Recall that a prime $P$ is said to be associated to the $A$-module $M$ if there exists $m \in M$ such that $P = Ann(m)$; equivalently $A/P$ injects into $M$. I denote by $Ass(M)$ the set of associated primes. If $A$ and $M$ are Noetherian, this is always not empty.

For an ideal $I$ we let $Ass(I) = Ass(A/I)$. So a prime $P$ is associated to $I$ if and only if $P$ is of the form $(I : x)$ for some $x \in A$.

For the purposes of this question let me say that $P$ belongs to $I$ if and only if $P$ is of the form $\sqrt{(I : x)}$ for some $x \in A$. We call $Bel(I)$ the set of primes belonging to $I$.

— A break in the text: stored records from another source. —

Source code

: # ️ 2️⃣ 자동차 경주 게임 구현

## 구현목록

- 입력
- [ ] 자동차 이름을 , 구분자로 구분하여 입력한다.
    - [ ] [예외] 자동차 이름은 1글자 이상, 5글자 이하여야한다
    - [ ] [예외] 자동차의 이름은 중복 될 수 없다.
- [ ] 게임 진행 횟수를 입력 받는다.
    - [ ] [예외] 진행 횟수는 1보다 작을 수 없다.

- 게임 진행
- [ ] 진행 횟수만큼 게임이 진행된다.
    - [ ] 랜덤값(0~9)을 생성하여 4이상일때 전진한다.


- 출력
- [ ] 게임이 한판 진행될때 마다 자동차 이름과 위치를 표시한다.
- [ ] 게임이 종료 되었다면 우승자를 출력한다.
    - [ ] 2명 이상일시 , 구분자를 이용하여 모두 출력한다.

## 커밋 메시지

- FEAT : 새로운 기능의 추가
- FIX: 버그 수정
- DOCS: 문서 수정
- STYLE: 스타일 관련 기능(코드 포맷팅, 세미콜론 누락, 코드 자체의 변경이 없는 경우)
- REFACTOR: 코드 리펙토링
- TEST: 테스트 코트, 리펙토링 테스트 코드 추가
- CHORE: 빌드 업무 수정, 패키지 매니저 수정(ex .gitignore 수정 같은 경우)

Then the result of Atyiah-MacDonald shows that if $I$ has a (minimal) primary decomposition $I = \bigcap Q_i$, and if we let $P_i = \sqrt{Q_i}$, the set of $P_i$ which appear is exactly $Bel(I)$. The usual formulation gives instead that for $A$ Noetherian this set is $Ass(I)$.

The problem

I want to understand the relationship between $Ass(I)$ and $Bel(I)$. Clearly, since prime ideals are radical, $Ass(I) \subset Bel(I)$. In general I see no reason why the opposite inclusion should be true.

Let us see how to go proving the opposite inclusion in a special case. Assume $I$ is decomposable. Then by the result of Atyiah-MacDonald it is enough to show that if we have a minimal primary decomposition $I = \bigcap Q_i$, and if we let $P_i = \sqrt{Q_i}$, then $P_i \in Ass(I)$.

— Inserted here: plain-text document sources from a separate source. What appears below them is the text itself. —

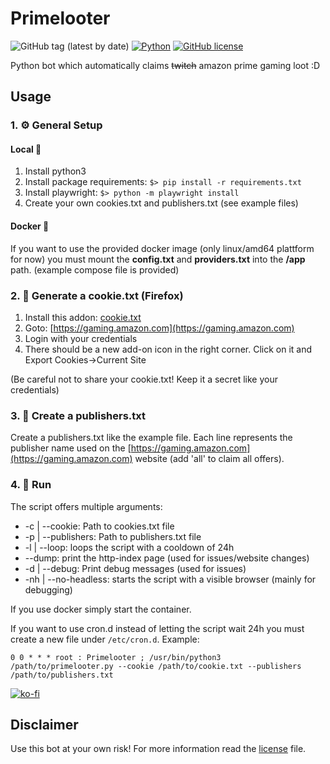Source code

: # Primelooter

![GitHub tag (latest by date)](https://img.shields.io/github/v/tag/sibalzer/primelooter?label=version)
[![Python](https://img.shields.io/badge/Made%20with-Python%203.9-blue.svg?style=flat-square&logo=Python&logoColor=white)](https://www.python.org/)
[![GitHub license](https://img.shields.io/github/license/sibalzer/impfbot)](https://github.com/sibalzer/primelooter/blob/main/LICENSE)

Python bot which automatically claims ~~twitch~~ amazon prime gaming loot :D

## Usage

### 1. ⚙️ General Setup

#### Local 📌

1.  Install python3
2.  Install package requirements: `$> pip install -r requirements.txt`
3.  Install playwright: `$> python -m playwright install`
4.  Create your own cookies.txt and publishers.txt (see example files)

#### Docker 🐳

If you want to use the provided docker image (only linux/amd64 plattform for now) you must mount the **config.txt** and **providers.txt** into the **/app** path. (example compose file is provided)

### 2. 🍪 Generate a cookie.txt (Firefox)

1.  Install this addon: [cookie.txt](https://addons.mozilla.org/de/firefox/addon/cookies-txt/)
2.  Goto: [https://gaming.amazon.com](https://gaming.amazon.com)
3.  Login with your credentials
4.  There should be a new add-on icon in the right corner. Click on it and Export Cookies->Current Site

(Be careful not to share your cookie.txt! Keep it a secret like your credentials)

### 3. 🏢 Create a publishers.txt

Create a publishers.txt like the example file. Each line represents the publisher name used on the [https://gaming.amazon.com](https://gaming.amazon.com) website (add 'all' to claim all offers).

### 4. 🏃 Run

The script offers multiple arguments:

- -c | --cookie: Path to cookies.txt file
- -p | --publishers: Path to publishers.txt file
- -l | --loop: loops the script with a cooldown of 24h
- --dump: print the http-index page (used for issues/website changes)
- -d | --debug: Print debug messages (used for issues)
- -nh | --no-headless: starts the script with a visible browser (mainly for debugging)

If you use docker simply start the container.

If you want to use cron.d instead of letting the script wait 24h you must create a new file under `/etc/cron.d`. Example:

`0 0 * * * root : Primelooter ; /usr/bin/python3 /path/to/primelooter.py --cookie /path/to/cookie.txt --publishers /path/to/publishers.txt`


[![ko-fi](https://ko-fi.com/img/githubbutton_sm.svg)](https://ko-fi.com/V7V44JB4A)

## Disclaimer

Use this bot at your own risk! For more information read the [license](LICENSE) file.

Let us do this for $P_1$ and call $R = Q_2 \cap \cdots \cap Q_n$. I also call $P = P_1$, $Q = Q_1$, so $I = Q \cap R$.

Then observe that $R/I = R/(R \cap Q) \cong (R + Q) /Q \subset A/Q$. Since $Q$ is $P$-primary, $Ass(A/Q) = P$. So $Ass(R/I) \subset \{ P \}$.

If moreover $A$ is Noetherian this set has to be non empty, so $Ass(R/I) = \{ P \}$ and a fortiori it follows that $P \in Ass(A/I)$.

I don't see how to do this without the Noetherian hypothesis, though.

Questions

Is $Ass(I) = Bel(I)$ always, even if $A$ is not Noetherian?

Is $Ass(I) = Bel(I)$ if we assume that $A$ is not Noetherian, but at least $I$ is decomposable?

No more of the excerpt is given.